→ **TO DO**: Return each line of the records holding the string "embeddings".

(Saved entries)
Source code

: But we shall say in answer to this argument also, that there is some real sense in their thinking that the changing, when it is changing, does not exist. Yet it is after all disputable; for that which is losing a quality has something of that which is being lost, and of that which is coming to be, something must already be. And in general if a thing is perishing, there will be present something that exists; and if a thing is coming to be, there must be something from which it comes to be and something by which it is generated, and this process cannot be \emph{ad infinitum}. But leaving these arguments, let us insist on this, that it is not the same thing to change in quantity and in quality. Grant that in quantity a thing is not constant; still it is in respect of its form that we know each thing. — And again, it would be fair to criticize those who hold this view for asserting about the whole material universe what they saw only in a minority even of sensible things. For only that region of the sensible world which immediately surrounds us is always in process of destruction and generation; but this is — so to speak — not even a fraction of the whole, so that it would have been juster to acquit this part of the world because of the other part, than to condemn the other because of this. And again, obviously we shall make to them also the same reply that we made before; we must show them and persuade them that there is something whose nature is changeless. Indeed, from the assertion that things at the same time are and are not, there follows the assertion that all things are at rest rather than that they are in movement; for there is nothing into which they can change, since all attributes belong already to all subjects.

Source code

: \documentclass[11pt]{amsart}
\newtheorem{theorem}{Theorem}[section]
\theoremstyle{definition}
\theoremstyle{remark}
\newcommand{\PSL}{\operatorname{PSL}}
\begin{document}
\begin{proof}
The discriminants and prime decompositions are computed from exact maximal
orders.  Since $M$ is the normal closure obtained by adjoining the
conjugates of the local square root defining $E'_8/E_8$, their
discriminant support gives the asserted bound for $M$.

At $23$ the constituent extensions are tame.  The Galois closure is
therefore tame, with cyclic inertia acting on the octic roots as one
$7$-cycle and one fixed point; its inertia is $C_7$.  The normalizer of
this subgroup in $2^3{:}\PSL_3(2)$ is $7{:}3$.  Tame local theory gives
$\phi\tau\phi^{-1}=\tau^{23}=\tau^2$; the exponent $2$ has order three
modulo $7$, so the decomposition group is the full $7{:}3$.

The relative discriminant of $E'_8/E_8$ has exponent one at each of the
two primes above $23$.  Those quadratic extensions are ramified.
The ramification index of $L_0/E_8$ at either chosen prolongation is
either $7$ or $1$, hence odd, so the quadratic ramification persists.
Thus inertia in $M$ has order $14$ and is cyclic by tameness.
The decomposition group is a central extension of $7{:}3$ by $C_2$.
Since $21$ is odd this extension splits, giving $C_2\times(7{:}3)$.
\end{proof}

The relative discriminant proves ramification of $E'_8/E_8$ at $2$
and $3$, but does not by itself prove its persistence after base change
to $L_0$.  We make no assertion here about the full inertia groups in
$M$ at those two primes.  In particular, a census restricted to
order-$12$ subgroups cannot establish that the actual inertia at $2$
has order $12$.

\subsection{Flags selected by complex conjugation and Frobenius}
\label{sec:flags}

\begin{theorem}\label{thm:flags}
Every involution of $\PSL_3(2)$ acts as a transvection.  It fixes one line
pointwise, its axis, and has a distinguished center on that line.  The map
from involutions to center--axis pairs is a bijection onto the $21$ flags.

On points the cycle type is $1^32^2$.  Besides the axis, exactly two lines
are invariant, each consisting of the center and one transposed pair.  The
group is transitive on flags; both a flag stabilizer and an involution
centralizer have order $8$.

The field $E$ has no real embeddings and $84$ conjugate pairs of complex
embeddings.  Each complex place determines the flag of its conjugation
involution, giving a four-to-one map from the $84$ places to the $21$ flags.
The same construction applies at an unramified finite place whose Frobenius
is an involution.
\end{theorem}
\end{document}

→ **FINAL ANSWER**:
The field $E$ has no real embeddings and $84$ conjugate pairs of complex
embeddings.  Each complex place determines the flag of its conjugation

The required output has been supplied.